Document all the migration steps, preferably to the point you can cut and paste commands.  Include any discrepancies discovered, special commands to run, access to all needed systems, names of relevant people, areas that need further investigation, and basically anything else you would want handed to you if you were starting on this project.  This helps immensely if you need to pass off the project, or come back to it later (even just a few days), and provides documentation of entities on the old and new system.

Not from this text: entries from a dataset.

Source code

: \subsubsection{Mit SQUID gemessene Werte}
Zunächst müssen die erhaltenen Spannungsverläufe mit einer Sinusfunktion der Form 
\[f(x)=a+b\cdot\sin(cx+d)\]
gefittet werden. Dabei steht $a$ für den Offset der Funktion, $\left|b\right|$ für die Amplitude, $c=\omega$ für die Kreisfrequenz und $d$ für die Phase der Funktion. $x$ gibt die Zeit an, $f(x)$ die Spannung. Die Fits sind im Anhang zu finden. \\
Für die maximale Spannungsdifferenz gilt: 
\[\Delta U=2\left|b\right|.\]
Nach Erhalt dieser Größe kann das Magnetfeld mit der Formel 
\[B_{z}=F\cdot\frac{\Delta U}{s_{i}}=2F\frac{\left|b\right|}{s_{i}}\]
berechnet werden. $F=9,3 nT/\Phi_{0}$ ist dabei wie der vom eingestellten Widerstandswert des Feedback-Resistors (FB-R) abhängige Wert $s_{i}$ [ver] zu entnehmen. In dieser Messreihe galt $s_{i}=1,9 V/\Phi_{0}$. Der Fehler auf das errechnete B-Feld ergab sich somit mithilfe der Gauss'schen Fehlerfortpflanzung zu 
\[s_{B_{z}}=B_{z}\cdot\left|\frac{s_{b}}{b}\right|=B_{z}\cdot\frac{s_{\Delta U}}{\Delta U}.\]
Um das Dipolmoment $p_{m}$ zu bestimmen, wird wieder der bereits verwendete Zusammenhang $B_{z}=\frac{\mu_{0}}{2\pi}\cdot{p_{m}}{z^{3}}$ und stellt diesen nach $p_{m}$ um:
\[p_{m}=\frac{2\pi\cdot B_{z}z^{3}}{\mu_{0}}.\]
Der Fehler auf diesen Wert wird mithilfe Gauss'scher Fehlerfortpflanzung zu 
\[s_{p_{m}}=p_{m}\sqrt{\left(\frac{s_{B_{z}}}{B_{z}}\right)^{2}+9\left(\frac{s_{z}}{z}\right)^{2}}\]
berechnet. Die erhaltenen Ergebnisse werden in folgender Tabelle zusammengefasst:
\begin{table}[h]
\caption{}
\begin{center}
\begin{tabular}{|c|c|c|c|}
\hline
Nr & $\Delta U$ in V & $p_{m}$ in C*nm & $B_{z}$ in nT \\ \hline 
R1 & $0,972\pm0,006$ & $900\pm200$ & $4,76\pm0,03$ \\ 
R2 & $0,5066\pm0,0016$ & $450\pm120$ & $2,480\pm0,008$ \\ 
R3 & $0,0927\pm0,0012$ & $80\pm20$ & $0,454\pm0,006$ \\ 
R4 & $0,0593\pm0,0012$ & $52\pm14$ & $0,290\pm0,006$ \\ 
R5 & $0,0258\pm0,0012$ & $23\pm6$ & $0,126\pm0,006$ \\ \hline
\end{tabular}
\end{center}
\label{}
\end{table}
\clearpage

Write scripts wherever possible, but don’t try to script the whole process. Access to different servers can be hard to automate.  Use whatever language you feel is best for these scripts.  I’ve used bash, sql, perl, and awk/sed, but I don’t shy away from a compiled language like java, especially if a library exists that can save me time.  Make sure to put these scripts into version control, and document the purpose with comments at the top and a good name.  I wouldn’t worry too much about unit testing or refactoring this software, because chances are it will be seldom used once the migration occurs.

Get familiar with the concatenate function of your database.  Using queries to write DDL for the new system based on data from the old system can save you writing a script in an imperative language.  When migrating from Expression Engine to WordPress, I used a statement like <code>select concat(‘update wp_comments set comment_author_email = ”’,email,”’ where comment_author = ”’,name,”’;’) from exp_comments where name in (select distinct(name) from exp_comments);</code> to generate an update statement for WordPress for each comment author in the EE database.

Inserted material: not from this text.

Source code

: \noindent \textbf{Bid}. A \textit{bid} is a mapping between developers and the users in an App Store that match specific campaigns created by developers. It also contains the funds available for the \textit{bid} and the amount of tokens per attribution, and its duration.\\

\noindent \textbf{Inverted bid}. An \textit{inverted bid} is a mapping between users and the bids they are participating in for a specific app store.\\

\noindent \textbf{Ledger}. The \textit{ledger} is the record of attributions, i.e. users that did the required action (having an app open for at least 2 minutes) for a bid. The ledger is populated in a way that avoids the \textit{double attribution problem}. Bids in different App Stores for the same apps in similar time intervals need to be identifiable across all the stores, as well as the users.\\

Think about data types and representations.  Especially if you are moving from one database to another.  When I was moving from MSSQL to MySQL, date fields were particularly thorny.

Realize that these types of projects are typically difficult slogs.  There were moments where I despaired of ever getting through the migration in a timely fashion.  To do it right, you need a fantastic attention to detail, an understanding of the business needs, and an ability to drive things through to the finish.  All of this can be pretty draining–I find it far more draining than bug fixing or building new features.

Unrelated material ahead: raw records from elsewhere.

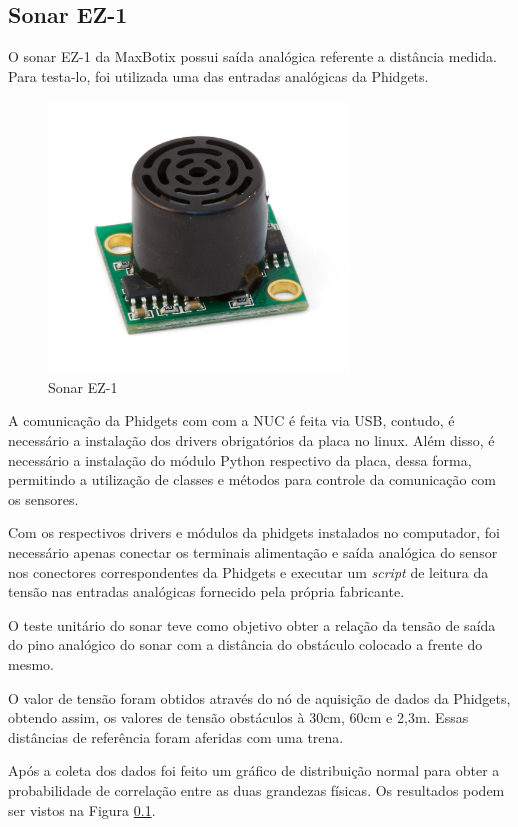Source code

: 	\subsection{Sonar EZ-1}
		O sonar EZ-1 da MaxBotix possui saída analógica referente a distância medida. Para testa-lo, foi utilizada uma das entradas analógicas da Phidgets.
		
		
		\begin{figure}[!ht]
		   \centering
		   \includegraphics[width=8cm]{Figures/ez1.jpg}
		   \caption{Sonar EZ-1}
		   \label{fig:ez1}
		\end{figure}
		
		A comunicação da Phidgets com com a NUC é feita via USB, contudo, é necessário a instalação dos drivers obrigatórios da placa no linux. Além disso, é necessário a instalação do módulo Python respectivo da placa, dessa forma, permitindo a utilização de classes e métodos para controle da comunicação com os sensores.
		
		Com os respectivos drivers e módulos da phidgets instalados no computador, foi necessário apenas conectar os terminais alimentação e saída analógica do sensor nos conectores correspondentes da Phidgets e executar um \textit{script} de leitura da tensão nas entradas analógicas fornecido pela própria fabricante. 
		
		O teste unitário do sonar teve como objetivo obter a relação da tensão de saída do pino analógico do sonar com a distância do obstáculo colocado a frente do mesmo.
		
		O valor de tensão foram obtidos através do nó de aquisição de dados da Phidgets, obtendo assim, os valores de tensão obstáculos à 30cm, 60cm e 2,3m. Essas distâncias de referência foram aferidas com uma trena.
		
		Após a coleta dos dados foi feito um gráfico de distribuição normal para obter a probabilidade de correlação entre as duas grandezas físicas. Os resultados podem ser vistos na Figura \ref{}.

Control the old and new systems–try to not have new capabilities added during the migration.  If you can’t guarantee that, can the migration wait until the new and old systems stabilize?  If not, checkpoint the migration against the new capabilities during the process, and realize that you are introducing a lot of extra work and complexity into an already complex process.

Have a staging system where you can practice your migrations without affecting anyone.  Plan to go through at least two or three of these new staging systems so that you can get the migration steps solid before you touch production.  Start from a clean slate each time so no time is spent chasing phantom bugs from a previous migration that didn’t finish or wasn’t entirely correct.  This is what makes the migration documentation you write so important.  Be aware that the new stage system and the new production system will not necessarily be the same.

Lastly, avoid committing to a schedule if at all possible.  And if you must, pad it and only commit after you’ve done a thorough analysis.  Because there are so many hidey holes and areas of the old system that you won’t understand, there is a high probability that you’ll be discovering new issues and data you need to migrate halfway through the project.  (This is a special case of the requirements nightmare known as ‘build system B that acts exactly like system A’.)  Communicate progress to the business.

While this is not my favorite type of project, when done well it can have tremendous business value.  Combining newer, more flexible systems with rich older data, without re keying the data, can make system users much happier.  In some cases, if there is no migration, the newer system simply can’t be used.